• Extracted records:
=== Begin Enclosure ===

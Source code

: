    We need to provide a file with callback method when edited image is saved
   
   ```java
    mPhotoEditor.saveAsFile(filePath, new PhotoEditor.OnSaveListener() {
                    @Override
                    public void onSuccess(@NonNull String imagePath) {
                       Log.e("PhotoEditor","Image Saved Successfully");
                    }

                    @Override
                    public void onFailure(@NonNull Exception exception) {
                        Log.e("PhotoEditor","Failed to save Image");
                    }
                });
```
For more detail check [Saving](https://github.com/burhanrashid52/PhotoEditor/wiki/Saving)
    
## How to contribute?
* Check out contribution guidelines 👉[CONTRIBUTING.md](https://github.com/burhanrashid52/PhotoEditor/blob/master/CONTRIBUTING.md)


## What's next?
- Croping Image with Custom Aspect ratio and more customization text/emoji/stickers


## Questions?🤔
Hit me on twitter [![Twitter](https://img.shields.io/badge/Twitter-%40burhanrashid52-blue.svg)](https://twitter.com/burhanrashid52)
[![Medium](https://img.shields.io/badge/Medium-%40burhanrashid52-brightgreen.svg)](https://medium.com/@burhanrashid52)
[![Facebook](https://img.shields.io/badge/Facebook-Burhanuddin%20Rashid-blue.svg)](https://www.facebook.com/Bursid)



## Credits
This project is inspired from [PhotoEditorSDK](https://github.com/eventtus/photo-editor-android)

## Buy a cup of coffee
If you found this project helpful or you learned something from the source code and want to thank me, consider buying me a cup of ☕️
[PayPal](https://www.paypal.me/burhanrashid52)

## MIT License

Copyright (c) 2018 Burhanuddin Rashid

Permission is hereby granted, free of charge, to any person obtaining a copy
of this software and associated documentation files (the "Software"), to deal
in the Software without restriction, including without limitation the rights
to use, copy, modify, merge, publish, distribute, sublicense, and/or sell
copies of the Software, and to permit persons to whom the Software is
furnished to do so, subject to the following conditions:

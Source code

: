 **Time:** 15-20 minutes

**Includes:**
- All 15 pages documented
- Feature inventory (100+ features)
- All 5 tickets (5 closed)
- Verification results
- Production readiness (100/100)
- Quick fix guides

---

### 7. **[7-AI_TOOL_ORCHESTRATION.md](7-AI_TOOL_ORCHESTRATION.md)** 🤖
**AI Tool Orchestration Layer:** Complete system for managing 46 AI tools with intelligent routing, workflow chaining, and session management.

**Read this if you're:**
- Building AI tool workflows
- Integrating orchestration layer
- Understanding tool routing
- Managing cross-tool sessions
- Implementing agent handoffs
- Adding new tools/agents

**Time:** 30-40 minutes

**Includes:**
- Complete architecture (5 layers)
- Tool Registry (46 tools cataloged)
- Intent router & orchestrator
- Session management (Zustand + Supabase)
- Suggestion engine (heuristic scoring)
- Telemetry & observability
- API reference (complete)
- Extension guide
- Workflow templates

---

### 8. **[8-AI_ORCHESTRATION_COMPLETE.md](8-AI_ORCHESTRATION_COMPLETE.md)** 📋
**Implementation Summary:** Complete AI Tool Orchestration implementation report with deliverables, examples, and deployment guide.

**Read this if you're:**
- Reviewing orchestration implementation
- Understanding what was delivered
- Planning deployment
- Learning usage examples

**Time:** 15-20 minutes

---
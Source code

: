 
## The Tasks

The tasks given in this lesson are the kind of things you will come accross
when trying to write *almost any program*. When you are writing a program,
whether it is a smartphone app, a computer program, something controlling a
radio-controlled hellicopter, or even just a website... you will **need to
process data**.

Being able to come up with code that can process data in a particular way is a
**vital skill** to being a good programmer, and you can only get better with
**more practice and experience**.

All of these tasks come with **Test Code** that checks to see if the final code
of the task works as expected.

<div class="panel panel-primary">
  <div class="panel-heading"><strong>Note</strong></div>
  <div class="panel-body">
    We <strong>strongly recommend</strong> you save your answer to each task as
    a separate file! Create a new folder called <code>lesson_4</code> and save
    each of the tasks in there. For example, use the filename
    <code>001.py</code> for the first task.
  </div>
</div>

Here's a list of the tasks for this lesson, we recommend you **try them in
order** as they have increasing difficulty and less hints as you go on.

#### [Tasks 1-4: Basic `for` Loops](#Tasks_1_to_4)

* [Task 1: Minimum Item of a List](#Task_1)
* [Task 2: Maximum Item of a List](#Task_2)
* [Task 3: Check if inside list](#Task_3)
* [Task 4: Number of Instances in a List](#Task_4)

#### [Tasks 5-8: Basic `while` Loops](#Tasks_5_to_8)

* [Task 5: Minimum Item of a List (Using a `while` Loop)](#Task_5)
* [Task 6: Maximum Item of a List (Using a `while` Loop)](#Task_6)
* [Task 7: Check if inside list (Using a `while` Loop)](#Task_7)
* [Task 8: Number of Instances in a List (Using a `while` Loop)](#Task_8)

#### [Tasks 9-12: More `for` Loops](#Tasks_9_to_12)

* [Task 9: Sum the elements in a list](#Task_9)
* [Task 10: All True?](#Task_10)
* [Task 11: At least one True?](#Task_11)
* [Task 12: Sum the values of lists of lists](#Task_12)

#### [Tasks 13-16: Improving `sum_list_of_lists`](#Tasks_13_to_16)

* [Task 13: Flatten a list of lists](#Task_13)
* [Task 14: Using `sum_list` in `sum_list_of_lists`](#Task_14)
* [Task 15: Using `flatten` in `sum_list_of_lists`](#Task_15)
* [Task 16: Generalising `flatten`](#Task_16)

=== End Enclosure ===

• Exercise objective:
Which lines in the records above contain the word "strong"? Return each of them.

• Output:
  <div class="panel-heading"><strong>Note</strong></div>
    We <strong>strongly recommend</strong> you save your answer to each task as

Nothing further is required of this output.